SESSION EXTRAORDINAIRE DE 1995

18 JUILLET 1995


Proposition de loi réprimant les faits d'obstruction à l'application de la loi relative à l'interruption volontaire de grossesse

(Déposée par M. Monfils)


DÉVELOPPEMENTS


Les nouvelles dispositions légales relatives à l'avortement ont été élaborées et votées à la suite d'un cheminement parlementaire particulièrement long. Chacun a pu s'exprimer, de multiples avis ont été sollicités, des groupes concernés ont fait valoir leur point de vue.

Finalement, une majorité de députés et de sénateurs ont approuvé le texte qui est devenu la loi du 3 avril 1990 modifiant fondamentalement le chapitre du Code pénal consacré à l'avortement, dans ses articles 348 à 353.

On sait qu'il n'y a pas d'infraction lorsque la femme enceinte, que son état place en situation de détresse, a demandé à un médecin d'interrompre sa grossesse et que cette interruption est pratiquée dans les conditions prévues à l'article 350, 1º à 6º, du Code pénal.

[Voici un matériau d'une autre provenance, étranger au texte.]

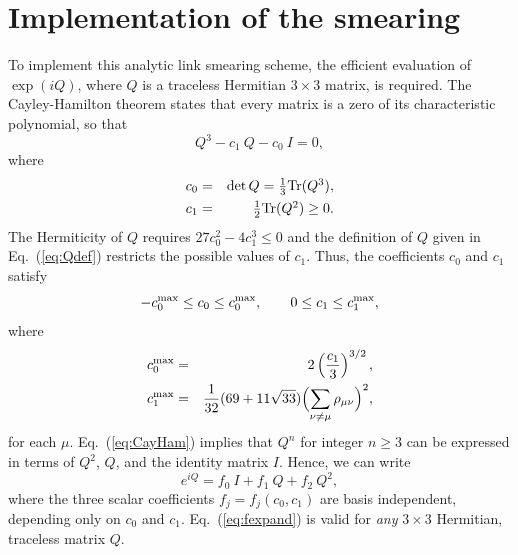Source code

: \section{Implementation of the smearing}
\label{sec:implement}

To implement this analytic link smearing scheme, the efficient evaluation
of $\exp( i Q)$, where $Q$ is a traceless Hermitian $3\times 3$ matrix,
is required. The Cayley-Hamilton theorem states that every matrix is a zero
of its characteristic polynomial, so that
\begin{equation}
  Q^3 - c_1\ Q - c_0\ I = 0,
\label{eq:CayHam}
\end{equation}
where
\begin{eqnarray}
 c_0 &=&  \det Q=\textstyle\frac{1}{3}\Tr(Q^3),\\
 c_1 &=& \textstyle\frac{1}{2} \Tr(Q^2)\geq 0.
\end{eqnarray}
The Hermiticity of $Q$ requires $27c_0^2-4c_1^3\leq 0$  and
the definition of $Q$ given in Eq.~(\ref{eq:Qdef}) restricts the possible
values of $c_1$.  Thus, the coefficients $c_0$ and $c_1$ satisfy
\begin{equation}
 -c_0^{\rm max}\leq c_0 \leq c_0^{\rm max},\qquad
0 \leq c_1 \leq c_1^{\rm max},
\end{equation}
where
\begin{eqnarray}
 c_0^{\rm max}&=&2\left(\frac{c_1}{3}\right)^{3/2},\\
  c_1^{\rm max} &=& \frac{1}{32}
  (69+11\sqrt{33})\Bigl(\displaystyle\sum_{\nu\neq\mu}
\rho_{\mu\nu}\Bigr)^2,
\end{eqnarray}
for each $\mu$.  Eq.~(\ref{eq:CayHam}) implies that $Q^n$ for integer
$n\geq 3$ can be expressed in terms of $Q^2$, $Q$, and the identity
matrix $I$.  Hence, we can write
\begin{equation}
 e^{i Q} = f_0\ I + f_1\ Q + f_2\ Q^2,
\label{eq:fexpand}
\end{equation}
where the three scalar coefficients $f_j=f_j(c_0,c_1)$ are
basis independent, depending only on $c_0$ and $c_1$.  Eq.~(\ref{eq:fexpand})
is valid for {\em any} $3\times 3$ Hermitian, traceless matrix $Q$.

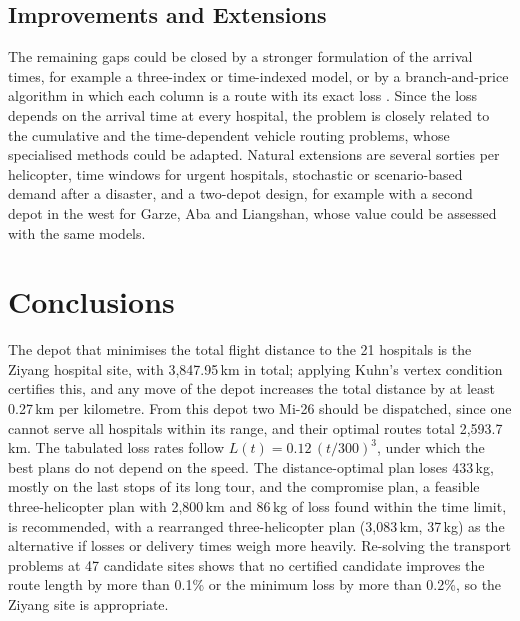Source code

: \documentclass[11pt,a4paper]{article}
\theoremstyle{definition}
\begin{document}
\subsection{Improvements and Extensions}
The remaining gaps could be closed by a stronger formulation of the arrival times, for example a three-index or time-indexed model, or by a branch-and-price algorithm in which each column is a route with its exact loss \citep{toth2014}.
Since the loss depends on the arrival time at every hospital, the problem is closely related to the cumulative and the time-dependent vehicle routing problems, whose specialised methods could be adapted.
Natural extensions are several sorties per helicopter, time windows for urgent hospitals, stochastic or scenario-based demand after a disaster, and a two-depot design, for example with a second depot in the west for Garze, Aba and Liangshan, whose value could be assessed with the same models.

\section{Conclusions}\label{sec:conclusions}
The depot that minimises the total flight distance to the 21 hospitals is the Ziyang hospital site, with 3{,}847.95\,km in total; applying Kuhn's vertex condition certifies this, and any move of the depot increases the total distance by at least 0.27\,km per kilometre.
From this depot two Mi-26 should be dispatched, since one cannot serve all hospitals within its range, and their optimal routes total 2{,}593.7\,km.
The tabulated loss rates follow $L(t)=0.12\,(t/300)^3$, under which the best plans do not depend on the speed.
The distance-optimal plan loses 433\,kg, mostly on the last stops of its long tour, and the compromise plan, a feasible three-helicopter plan with 2{,}800\,km and 86\,kg of loss found within the time limit, is recommended, with a rearranged three-helicopter plan (3{,}083\,km, 37\,kg) as the alternative if losses or delivery times weigh more heavily.
Re-solving the transport problems at 47 candidate sites shows that no certified candidate improves the route length by more than 0.1\% or the minimum loss by more than 0.2\%, so the Ziyang site is appropriate.
\end{document}
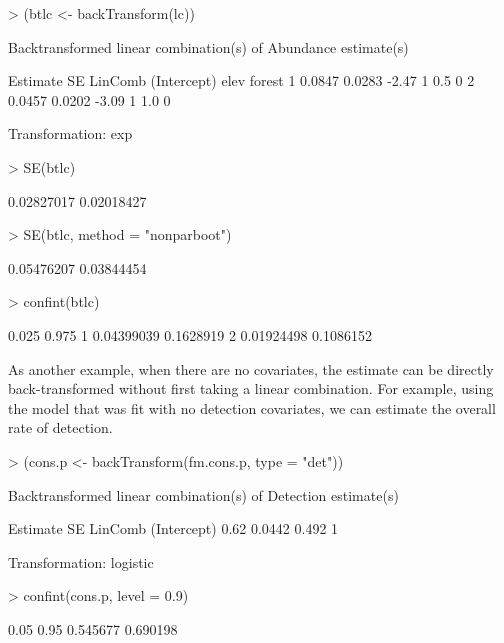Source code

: \documentclass[article,shortnames]{jss}
\begin{document}
\begin{Schunk}
\begin{Sinput}
> (btlc <- backTransform(lc))
\end{Sinput}
\begin{Soutput}
Backtransformed linear combination(s) of Abundance estimate(s)

  Estimate     SE LinComb (Intercept) elev forest
1   0.0847 0.0283   -2.47           1  0.5      0
2   0.0457 0.0202   -3.09           1  1.0      0

Transformation: exp 
\end{Soutput}
\begin{Sinput}
> SE(btlc)
\end{Sinput}
\begin{Soutput}
[1] 0.02827017 0.02018427
\end{Soutput}
\begin{Sinput}
> SE(btlc, method = "nonparboot")
\end{Sinput}
\begin{Soutput}
[1] 0.05476207 0.03844454
\end{Soutput}
\begin{Sinput}
> confint(btlc)
\end{Sinput}
\begin{Soutput}
       0.025     0.975
1 0.04399039 0.1628919
2 0.01924498 0.1086152
\end{Soutput}
\end{Schunk}

As another example, when there are no covariates, the estimate can be
directly back-transformed without first taking a linear combination.
For example, using the model that was fit with no detection
covariates, we can estimate the overall rate of detection.

\begin{Schunk}
\begin{Sinput}
> (cons.p <- backTransform(fm.cons.p, type = "det"))
\end{Sinput}
\begin{Soutput}
Backtransformed linear combination(s) of Detection estimate(s)

 Estimate     SE LinComb (Intercept)
     0.62 0.0442   0.492           1

Transformation: logistic 
\end{Soutput}
\begin{Sinput}
> confint(cons.p, level = 0.9)
\end{Sinput}
\begin{Soutput}
     0.05     0.95
 0.545677 0.690198
\end{Soutput}
\end{Schunk}
\end{document}
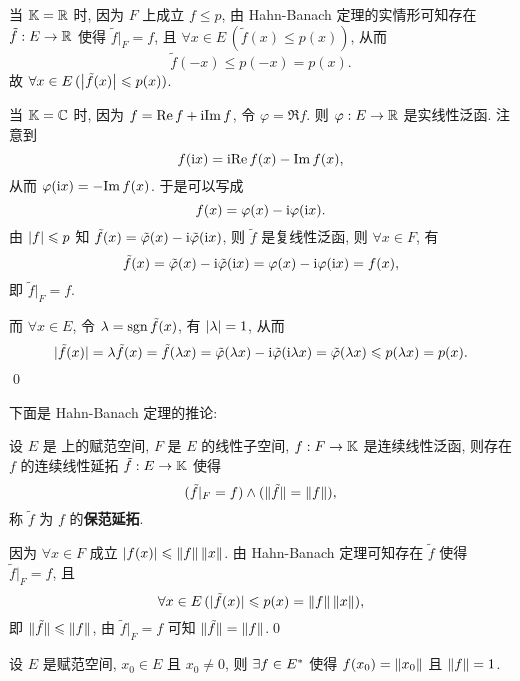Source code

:     \begin{Proof}
        当 $ \mathbb{K} = \mathbb{R} $ 时, 因为 $ F $ 上成立 $ f\leqslant p $, 由 Hahn-Banach 定理的实情形可知存在 $ \tilde{f}:E\to \mathbb{R} $ 使得 $ \tilde{f}|_{F}=f $, 且 $ \forall x\in E\,(\tilde{f}(x)\leqslant p(x)) $, 从而
        \[
            \tilde{f}(-x)\leqslant p(-x) = p(x).
        \]
        故 $ \forall x\in E\,(\left| \tilde{f}(x) \right| \leqslant p(x)) $.

        当 $ \mathbb{K}=\mathbb{C} $ 时, 因为 $ f=\mathrm{Re\,} f+\mathrm{i} \mathrm{Im\,} f $, 令 $ \varphi = \Re f $. 则 $ \varphi:E\to\mathbb{R} $ 是实线性泛函. 注意到
        \[
            f(\mathrm{i} x)= \mathrm{i} \mathrm{Re\,} f(x) - \mathrm{Im\,} f(x),
        \]
        从而 $ \varphi(\mathrm{i} x)=-\mathrm{Im\,} f(x) $. 于是可以写成
        \[
            f(x)=\varphi(x)-\mathrm{i} \varphi(\mathrm{i} x).
        \]
        由 $ \left| f \right| \leqslant p $ 知 $ \tilde{f}(x)=\tilde{\varphi}(x)-\mathrm{i}\tilde{\varphi}(\mathrm{i} x) $, 则 $ \tilde{f} $ 是复线性泛函, 则 $ \forall x\in F $, 有
        \[
            \tilde{f}(x)=\tilde{\varphi}(x)-\mathrm{i}\tilde{\varphi}(\mathrm{i} x)= \varphi(x)-\mathrm{i}\varphi(\mathrm{i} x)=f(x),
        \]
        即 $ \tilde{f}|_{F}=f $.

        而 $ \forall x\in E $, 令 $ \lambda=\mathrm{sgn}\,\tilde{f}(x) $, 有 $ \left| \lambda \right| =1 $, 从而
        \[
            |\tilde{f}(x)|=\lambda\tilde{f}(x)=\tilde{f}(\lambda x)= \tilde{\varphi}(\lambda x)-\mathrm{i} \tilde{\varphi}(\mathrm{i}\lambda x)=\tilde{\varphi}(\lambda x)\leqslant p(\lambda x)=p(x).
        \]
        \qed
    \end{Proof}
    下面是 Hahn-Banach 定理的推论:
    \begin{Corollary}\label{cor:保范延拓}
        设 $ E $ 是 \K 上的赋范空间, $ F $ 是 $ E $ 的线性子空间, $ f:F\to\mathbb{K} $ 是连续线性泛函, 则存在 $ f $ 的连续线性延拓 $ \tilde{f}:E\to\mathbb{K} $ 使得
        \[
            (\tilde{f}|_{F}=f)\land (\|\tilde{f}\|=\left\| f \right\|),
        \]
        称 $ \tilde{f} $ 为 $ f $ 的\textbf{保范延拓}.
    \end{Corollary}
    \begin{Proof}
        因为 $ \forall x\in F $ 成立 $ \left| f(x) \right| \leqslant\left\| f \right\|\left\| x \right\| $. 由 Hahn-Banach 定理可知存在 $ \tilde{f} $ 使得 $ \tilde{f}|_{F}=f $, 且
        \[
            \forall x\in E\,(|\tilde{f}(x)|\leqslant p(x)=\left\| f \right\|\left\| x \right\|),
        \]
        即 $ \|\tilde{f}\|\leqslant \left\| f \right\| $, 由 $ \tilde{f}|_{F}=f $ 可知 $ \|\tilde{f}\|=\left\| f \right\| $.\qed
    \end{Proof}
    \begin{Corollary}\label{cor:HB2}
        设 $ E $ 是赋范空间, $ x_{0}\in E $ 且 $ x_{0}\ne 0 $, 则 $ \exists f\in E^{*} $ 使得 $ f(x_{0})=\left\| x_{0} \right\| $ 且 $ \left\| f \right\|=1 $.
    \end{Corollary}

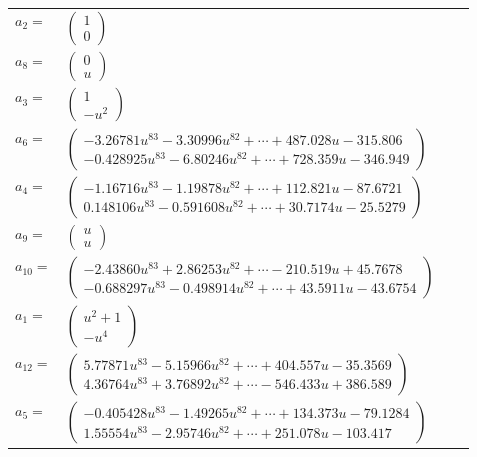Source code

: \documentclass[1p]{elsarticle_modified}
\theoremstyle{definition}
\begin{document}
\begin{tabular}{m{7pt} m{180pt} m{7pt} m{180pt} }
\flushright $a_{2}=$&$\begin{pmatrix}1\\0\end{pmatrix}$ \\
\flushright $a_{8}=$&$\begin{pmatrix}0\\u\end{pmatrix}$ \\
\flushright $a_{3}=$&$\begin{pmatrix}1\\- u^2\end{pmatrix}$ \\
\flushright $a_{6}=$&$\begin{pmatrix}-3.26781 u^{83}-3.30996 u^{82}+\cdots+487.028 u-315.806\\-0.428925 u^{83}-6.80246 u^{82}+\cdots+728.359 u-346.949\end{pmatrix}$ \\
\flushright $a_{4}=$&$\begin{pmatrix}-1.16716 u^{83}-1.19878 u^{82}+\cdots+112.821 u-87.6721\\0.148106 u^{83}-0.591608 u^{82}+\cdots+30.7174 u-25.5279\end{pmatrix}$ \\
\flushright $a_{9}=$&$\begin{pmatrix}u\\u\end{pmatrix}$ \\
\flushright $a_{10}=$&$\begin{pmatrix}-2.43860 u^{83}+2.86253 u^{82}+\cdots-210.519 u+45.7678\\-0.688297 u^{83}-0.498914 u^{82}+\cdots+43.5911 u-43.6754\end{pmatrix}$ \\
\flushright $a_{1}=$&$\begin{pmatrix}u^2+1\\- u^4\end{pmatrix}$ \\
\flushright $a_{12}=$&$\begin{pmatrix}5.77871 u^{83}-5.15966 u^{82}+\cdots+404.557 u-35.3569\\4.36764 u^{83}+3.76892 u^{82}+\cdots-546.433 u+386.589\end{pmatrix}$ \\
\flushright $a_{5}=$&$\begin{pmatrix}-0.405428 u^{83}-1.49265 u^{82}+\cdots+134.373 u-79.1284\\1.55554 u^{83}-2.95746 u^{82}+\cdots+251.078 u-103.417\end{pmatrix}$ \\

\end{tabular}
\end{document}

L'avortement pratiqué dans les conditions prévues par la loi n'est donc plus un délit.

Il appartient à la conscience individuelle d'opérer ses propres choix, dans le respect des dispositions légales.

Or, récemment en France ­ où il existe depuis de nombreuses années une législation comparable à la nôtre ­, des personnes et groupements n'acceptant pas ce qu'on appelle généralement « la libéralisation de l'avortement » ont envahi ou tenté d'envahir des établissements hospitaliers où se pratique ce type d'intervention pour essayer de l'empêcher.

Ce faisant, ces « commandos anti-I.V.G. » s'opposaient à la loi votée par une majorité démocratiquement élue.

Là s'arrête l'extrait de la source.